Someone called out in distress. Looking up, Tasha saw a group of hobbling, staggering warriors approaching the camp. There were nine in all, most of them half carrying or half supporting each other. Quickly she laid her sewing aside and joined the other women rushing to help the wounded, bloodied men. Her gaze searched the faces for her brother. Her relief was mixed when she saw he wasn’t among them. The expression on the faces of the injured gave her hope; there was the light of victory in their eyes.

But this wasn’t the time to be asking questions. Tasha set about tending the wounds of the battle’s victims. Like the other Aleut women, her skill in treating wounds came from a variety of sources. The almost daily butchering of sea otter whose anatomy compared to a human’s gave her a knowledge of the body’s bones, muscles, and organs. The dexterity of her fingers came from weaving fine grasses, and the deftness of her suturing came from constantly sewing garments and skin covers for baidars and bidarkas. From her elders, she had learned the means of blocking pain by sticking needles into certain sites on the body.

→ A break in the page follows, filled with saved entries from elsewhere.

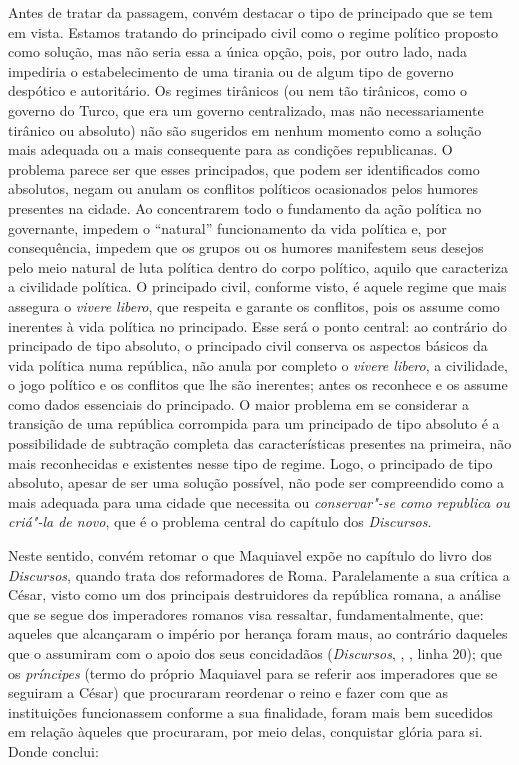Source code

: Antes de tratar da passagem, convém destacar o tipo de principado que se
tem em vista. Estamos tratando do principado civil como o regime
político proposto como solução, mas não seria essa a única opção, pois,
por outro lado, nada impediria o estabelecimento de uma tirania ou de
algum tipo de governo despótico e autoritário. Os regimes tirânicos (ou
nem tão tirânicos, como o governo do Turco, que era um governo
centralizado, mas não necessariamente tirânico ou absoluto) não são
sugeridos em nenhum momento como a solução mais adequada ou a mais
consequente para as condições republicanas. O problema parece ser que
esses principados, que podem ser identificados como absolutos, negam ou
anulam os conflitos políticos ocasionados pelos humores presentes na
cidade. Ao concentrarem todo o fundamento da ação política no
governante, impedem o ``natural'' funcionamento da vida política e, por
consequência, impedem que os grupos ou os humores manifestem seus
desejos pelo meio natural de luta política dentro do corpo político,
aquilo que caracteriza a civilidade política. O principado civil,
conforme visto, é aquele regime que mais assegura o \emph{vivere
libero}, que respeita e garante os conflitos, pois os assume como
inerentes à vida política no principado. Esse será o ponto central: ao
contrário do principado de tipo absoluto, o principado civil conserva os
aspectos básicos da vida política numa república, não anula por completo
o \emph{vivere libero}, a civilidade, o jogo político e os conflitos que
lhe são inerentes; antes os reconhece e os assume como dados essenciais
do principado. O maior problema em se considerar a transição de uma
república corrompida para um principado de tipo absoluto é a
possibilidade de subtração completa das características presentes na
primeira, não mais reconhecidas e existentes nesse tipo de regime. Logo,
o principado de tipo absoluto, apesar de ser uma solução possível, não
pode ser compreendido como a mais adequada para uma cidade que necessita
ou \emph{conservar"-se como republica ou criá"-la de novo}, que é o
problema central do capítulo  dos \emph{Discursos}.

Neste sentido, convém retomar o que Maquiavel expõe no capítulo  do
livro  dos \emph{Discursos}, quando trata dos reformadores de Roma.
Paralelamente a sua crítica a César, visto como um dos principais
destruidores da república romana, a análise que se segue dos imperadores
romanos visa ressaltar, fundamentalmente, que: aqueles que alcançaram o
império por herança foram maus, ao contrário daqueles que o assumiram
com o apoio dos seus concidadãos (\emph{Discursos}, , , linha 20); que
os \emph{príncipes} (termo do próprio Maquiavel para se referir aos
imperadores que se seguiram a César) que procuraram reordenar o reino e
fazer com que as instituições funcionassem conforme a sua finalidade,
foram mais bem sucedidos em relação àqueles que procuraram, por meio
delas, conquistar glória para si. Donde conclui:

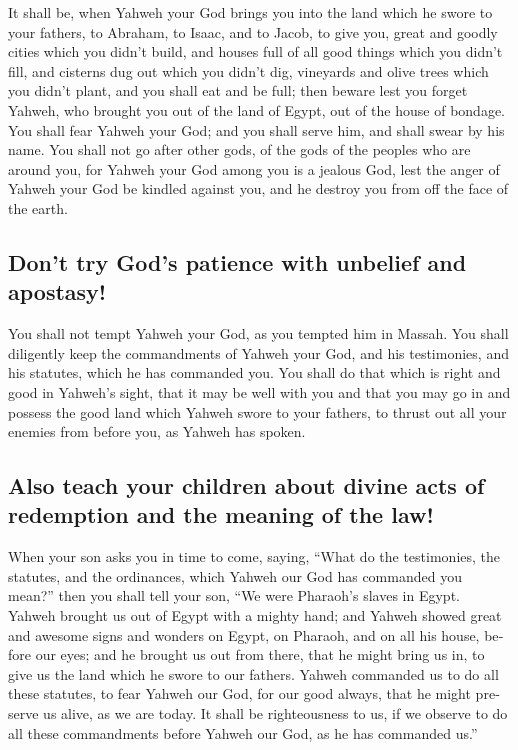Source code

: \begin{paracol}{2}
\begin{otherlanguage}{english}
 It shall be, when Yahweh your God brings you into the
land which he swore to your fathers, to Abraham, to Isaac, and to Jacob,
to give you, great and goodly cities which you didn't build,
 and houses full of all good things which you didn't
fill, and cisterns dug out which you didn't dig, vineyards and olive
trees which you didn't plant, and you shall eat and be full;
 then beware lest you forget Yahweh, who brought you out
of the land of Egypt, out of the house of bondage.  You
shall fear Yahweh your God; and you shall serve him, and shall swear by
his name.  You shall not go after other gods, of the gods
of the peoples who are around you,  for Yahweh your God
among you is a jealous God, lest the anger of Yahweh your God be kindled
against you, and he destroy you from off the face of the earth.

\hypertarget{dont-try-gods-patience-with-unbelief-and-apostasy}{%
\subsection{Don't try God's patience with unbelief and
apostasy!}\label{dont-try-gods-patience-with-unbelief-and-apostasy}}

 You shall not tempt Yahweh your God, as you tempted him
in Massah.  You shall diligently keep the commandments of
Yahweh your God, and his testimonies, and his statutes, which he has
commanded you.  You shall do that which is right and good
in Yahweh's sight, that it may be well with you and that you may go in
and possess the good land which Yahweh swore to your fathers,
 to thrust out all your enemies from before you, as
Yahweh has spoken.

\hypertarget{also-teach-your-children-about-divine-acts-of-redemption-and-the-meaning-of-the-law}{%
\subsection{Also teach your children about divine acts of redemption and
the meaning of the
law!}\label{also-teach-your-children-about-divine-acts-of-redemption-and-the-meaning-of-the-law}}

 When your son asks you in time to come, saying, ``What
do the testimonies, the statutes, and the ordinances, which Yahweh our
God has commanded you mean?''  then you shall tell your
son, ``We were Pharaoh's slaves in Egypt. Yahweh brought us out of Egypt
with a mighty hand;  and Yahweh showed great and awesome
signs and wonders on Egypt, on Pharaoh, and on all his house, before our
eyes;  and he brought us out from there, that he might
bring us in, to give us the land which he swore to our fathers.
 Yahweh commanded us to do all these statutes, to fear
Yahweh our God, for our good always, that he might preserve us alive, as
we are today.  It shall be righteousness to us, if we
observe to do all these commandments before Yahweh our God, as he has
commanded us.''


\end{otherlanguage}
\end{paracol}
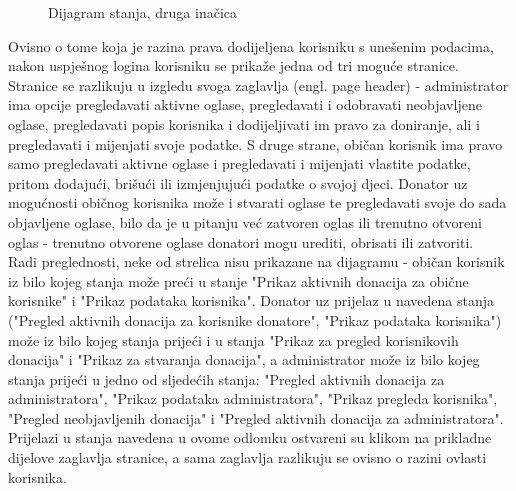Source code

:                 \begin{figure}[H]
				\centering
				\caption{Dijagram stanja, druga inačica}
				\label{fig:StateDiagramv2}
			\end{figure}
                 Ovisno o tome koja je razina prava dodijeljena korisniku s unešenim podacima, nakon uspješnog logina korisniku se prikaže jedna od tri moguće stranice. Stranice se razlikuju u izgledu svoga zaglavlja (engl. page header) - administrator ima opcije pregledavati aktivne oglase, pregledavati i odobravati neobjavljene oglase, pregledavati popis korisnika i dodijeljivati im pravo za doniranje, ali i pregledavati i mijenjati svoje podatke. S druge strane, običan korisnik ima pravo samo pregledavati aktivne oglase i pregledavati i mijenjati vlastite podatke, pritom dodajući, brišući ili izmjenjujući podatke o svojoj djeci. Donator uz mogućnosti običnog korisnika može i stvarati oglase te pregledavati svoje do sada objavljene oglase, bilo da je u pitanju već zatvoren oglas ili trenutno otvoreni oglas - trenutno otvorene oglase donatori mogu urediti, obrisati ili zatvoriti. \\
                 
                 Radi preglednosti, neke od strelica nisu prikazane na dijagramu - običan korisnik iz bilo kojeg stanja može preći u stanje "Prikaz aktivnih donacija za obične korisnike" i  "Prikaz podataka korisnika". Donator uz prijelaz u navedena stanja ("Pregled aktivnih donacija za korisnike donatore", "Prikaz podataka korisnika") može iz bilo kojeg stanja prijeći i u stanja "Prikaz za pregled korisnikovih donacija" i "Prikaz za stvaranja donacija", a administrator može iz bilo kojeg stanja prijeći u jedno od sljedećih stanja: "Pregled aktivnih donacija za administratora", "Prikaz podataka administratora", "Prikaz pregleda korisnika", "Pregled neobjavljenih donacija" i "Pregled aktivnih donacija za administratora". Prijelazi u stanja navedena u ovome odlomku ostvareni su klikom na prikladne dijelove zaglavlja stranice, a sama zaglavlja razlikuju se ovisno o razini ovlasti korisnika.\\

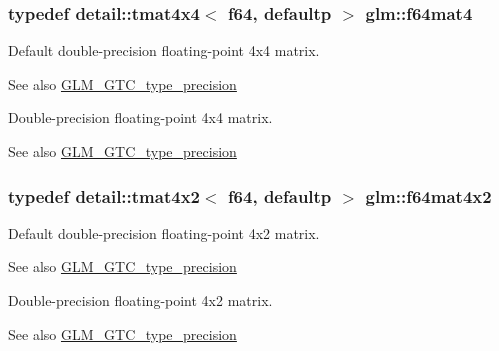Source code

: \subsubsection[{\texorpdfstring{f64mat4}{f64mat4}}]{\setlength{\rightskip}{0pt plus 5cm}typedef detail\+::tmat4x4$<$ f64, defaultp $>$ {\bf glm\+::f64mat4}}\hypertarget{group__gtc__type__precision_ga1e2d73ea989e6a5abd90cbe9f1025a41}{}\label{group__gtc__type__precision_ga1e2d73ea989e6a5abd90cbe9f1025a41}
Default double-\/precision floating-\/point 4x4 matrix. \begin{DoxySeeAlso}{See also}
\hyperlink{group__gtc__type__precision}{G\+L\+M\+\_\+\+G\+T\+C\+\_\+type\+\_\+precision}
\end{DoxySeeAlso}
Double-\/precision floating-\/point 4x4 matrix. \begin{DoxySeeAlso}{See also}
\hyperlink{group__gtc__type__precision}{G\+L\+M\+\_\+\+G\+T\+C\+\_\+type\+\_\+precision} 
\end{DoxySeeAlso}
\subsubsection[{\texorpdfstring{f64mat4x2}{f64mat4x2}}]{\setlength{\rightskip}{0pt plus 5cm}typedef detail\+::tmat4x2$<$ f64, defaultp $>$ {\bf glm\+::f64mat4x2}}\hypertarget{group__gtc__type__precision_gae716a8717cc6af191aec562d93ff6299}{}\label{group__gtc__type__precision_gae716a8717cc6af191aec562d93ff6299}
Default double-\/precision floating-\/point 4x2 matrix. \begin{DoxySeeAlso}{See also}
\hyperlink{group__gtc__type__precision}{G\+L\+M\+\_\+\+G\+T\+C\+\_\+type\+\_\+precision}
\end{DoxySeeAlso}
Double-\/precision floating-\/point 4x2 matrix. \begin{DoxySeeAlso}{See also}
\hyperlink{group__gtc__type__precision}{G\+L\+M\+\_\+\+G\+T\+C\+\_\+type\+\_\+precision} 
\end{DoxySeeAlso}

While she worked, she learned that some of the casualties came from the attack on the Cossacks in the village and that four had been hurt in the ambush of the ones checking traps. One man was also able to tell her that Walks Straight survived and stayed to watch the four Cossacks trapped in their hut.

Little Zachar awakened and cried to nurse, but his need wasn’t as great as these men’s, so she let him cry. Carefully she cut open a man’s belly where the musket ball had made a round hole. As she probed for the lead ball, she saw the juices from the man’s stomach and knew the organ had been pierced. She knew the man would surely die, yet she went ahead and retrieved the musket ball, sewed shut the hole in his stomach, then sutured the wound closed. She moved away from him, briefly consoled that the needle would block much of his death pain.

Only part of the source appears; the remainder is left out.